Why am I telling you this? A few reasons. One, I have to own this. If I don’t, it’s going to eat me up inside and I have a book I’m trying to finish.  I already cried about it like a 14 year old home from a bad day in middle school. Two, to remind all the other FATTY FAT PANTS –as well as my gay, transgender friends and friends of color—that this shit is not over. It still happens. And when it happens to you, you are not alone (what happened to me today pales in comparison, isn’t even the same stadium playing the same sport, to what many of you go through, and for that I am grateful). Three, to consciously remind myself of this lesson, how delicate anyone can be–to be kind to people, to give them a chance when I could otherwise be dismissive, when I may be unthinkingly heartless and cold in my responses, to stop and remember that we are all trying to live a good life.

Here’s to the good life, friends.

 

*I do not need to work for a crazy, demented boss again. Been there, done that.

**Winking at you, state of Arizona.

Awww!

November 12th, 2009

A super sweet one line review of my mini space opera in BIG OTHER : “Caren Gussoff offers a fine cyberpunk junket in her story “Correspondence.” ” Thanks, John Madera! I love the word “junket.”

I’ve been having a lot of fun lately guest blogging for Jeff VanderMeer while he is on tour. It’s especially cool because the other guest bloggers are so brilliant that they make me seem much smarter just by posting near them.

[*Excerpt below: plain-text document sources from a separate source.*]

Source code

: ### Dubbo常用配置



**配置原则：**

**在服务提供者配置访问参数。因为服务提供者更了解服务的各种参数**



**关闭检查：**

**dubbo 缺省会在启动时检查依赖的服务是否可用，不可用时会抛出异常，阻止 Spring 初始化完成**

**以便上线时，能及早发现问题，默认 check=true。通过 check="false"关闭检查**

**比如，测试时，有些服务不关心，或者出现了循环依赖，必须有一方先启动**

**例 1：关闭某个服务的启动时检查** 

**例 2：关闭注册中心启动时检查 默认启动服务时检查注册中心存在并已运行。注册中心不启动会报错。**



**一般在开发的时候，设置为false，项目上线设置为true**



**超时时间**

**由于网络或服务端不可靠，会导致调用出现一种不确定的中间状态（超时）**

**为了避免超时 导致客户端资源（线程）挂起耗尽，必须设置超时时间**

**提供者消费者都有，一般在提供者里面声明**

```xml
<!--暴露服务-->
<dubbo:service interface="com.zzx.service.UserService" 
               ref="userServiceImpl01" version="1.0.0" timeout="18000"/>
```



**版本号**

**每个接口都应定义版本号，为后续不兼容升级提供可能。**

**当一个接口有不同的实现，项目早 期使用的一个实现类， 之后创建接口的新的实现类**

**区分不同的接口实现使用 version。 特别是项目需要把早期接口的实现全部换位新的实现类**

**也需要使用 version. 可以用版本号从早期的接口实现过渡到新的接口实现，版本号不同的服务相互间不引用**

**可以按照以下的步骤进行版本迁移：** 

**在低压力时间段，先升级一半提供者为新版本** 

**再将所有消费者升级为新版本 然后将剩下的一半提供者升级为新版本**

Also, in odd news, I’ve become one of the Seattle Literary Scene Examiners for Examiner.com. Kind of a random and strange little gig, but becoming pretty awesome. I’m keeping up with this stuff because it’s uh, my life, so I may as well grow some discipline and write about it. I can see wicked potential to pimp my friends and loved ones in here (because you people do such really cool things, anyway). I’m planning on spotlighting Seattle writers and editors weekly, so drop me a line if you are interested in being featured (caren at spitkitten dot com).

For real, people

July 1st, 2009

If you live in Seattle and are not attending the Tuesday night Clarion West reading series, you are out of your piehole. Karen Joy Fowler’s reading last night was awesome. Next Tuesday, 7pm, University Bookstore = Elizabeth Bear.
Also: I am working hard. Tonight, there will be no writing. There will be no reading, no laundry, no working on the porchstead, no returned phone calls or emails, not even a shower. I am going to eat 1/2 a pint of chocolate ice cream, lie on the comfy futon, stare at the TV, pat the cats, then pass out gloriously/blissfully, disgustingly early.
I’ll do all that useful stuff Friday, during the day (I have the day off!), before the CW party for KJF.